Extracted data entries
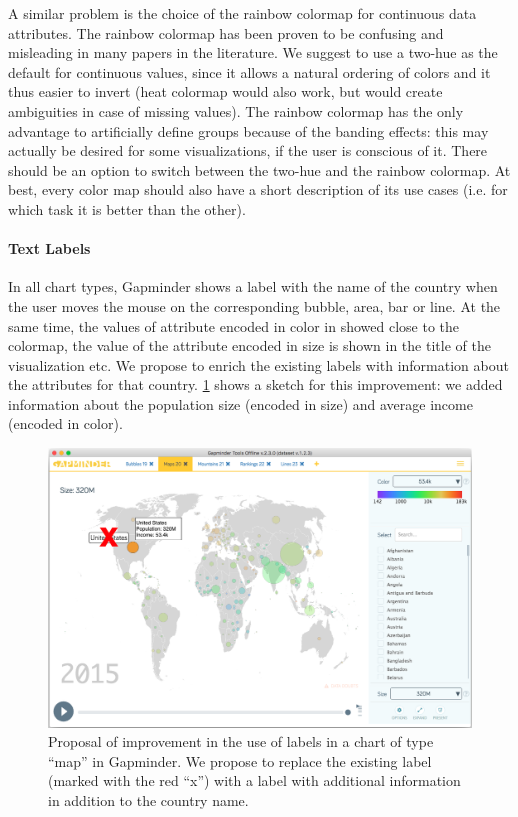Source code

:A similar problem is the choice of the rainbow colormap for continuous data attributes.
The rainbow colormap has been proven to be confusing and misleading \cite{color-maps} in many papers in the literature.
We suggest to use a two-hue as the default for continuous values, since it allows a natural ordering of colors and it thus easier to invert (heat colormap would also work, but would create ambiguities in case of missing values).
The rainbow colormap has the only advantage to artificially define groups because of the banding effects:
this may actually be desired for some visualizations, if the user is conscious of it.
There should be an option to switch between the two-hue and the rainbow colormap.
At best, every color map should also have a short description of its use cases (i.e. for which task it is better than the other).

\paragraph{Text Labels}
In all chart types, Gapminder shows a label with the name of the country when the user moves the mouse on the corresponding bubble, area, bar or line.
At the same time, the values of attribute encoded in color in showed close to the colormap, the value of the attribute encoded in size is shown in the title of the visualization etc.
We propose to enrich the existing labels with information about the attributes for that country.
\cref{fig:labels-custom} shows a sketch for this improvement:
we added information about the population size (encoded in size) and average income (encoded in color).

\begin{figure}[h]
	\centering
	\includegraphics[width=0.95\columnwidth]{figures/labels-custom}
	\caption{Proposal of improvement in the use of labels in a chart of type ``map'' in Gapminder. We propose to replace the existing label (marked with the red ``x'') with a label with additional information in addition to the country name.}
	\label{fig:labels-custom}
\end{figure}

**DIRECTIONS FOR THIS TASK**: Set down, word for word, every line from the line that holds "The rainbow colormap has the" to the end of the entries above, including both ends.

**WRITTEN REPLY**:
The rainbow colormap has the only advantage to artificially define groups because of the banding effects:
this may actually be desired for some visualizations, if the user is conscious of it.
There should be an option to switch between the two-hue and the rainbow colormap.
At best, every color map should also have a short description of its use cases (i.e. for which task it is better than the other).

\paragraph{Text Labels}
In all chart types, Gapminder shows a label with the name of the country when the user moves the mouse on the corresponding bubble, area, bar or line.
At the same time, the values of attribute encoded in color in showed close to the colormap, the value of the attribute encoded in size is shown in the title of the visualization etc.
We propose to enrich the existing labels with information about the attributes for that country.
\cref{fig:labels-custom} shows a sketch for this improvement:
we added information about the population size (encoded in size) and average income (encoded in color).

\begin{figure}[h]
	\centering
	\includegraphics[width=0.95\columnwidth]{figures/labels-custom}
	\caption{Proposal of improvement in the use of labels in a chart of type ``map'' in Gapminder. We propose to replace the existing label (marked with the red ``x'') with a label with additional information in addition to the country name.}
	\label{fig:labels-custom}
\end{figure}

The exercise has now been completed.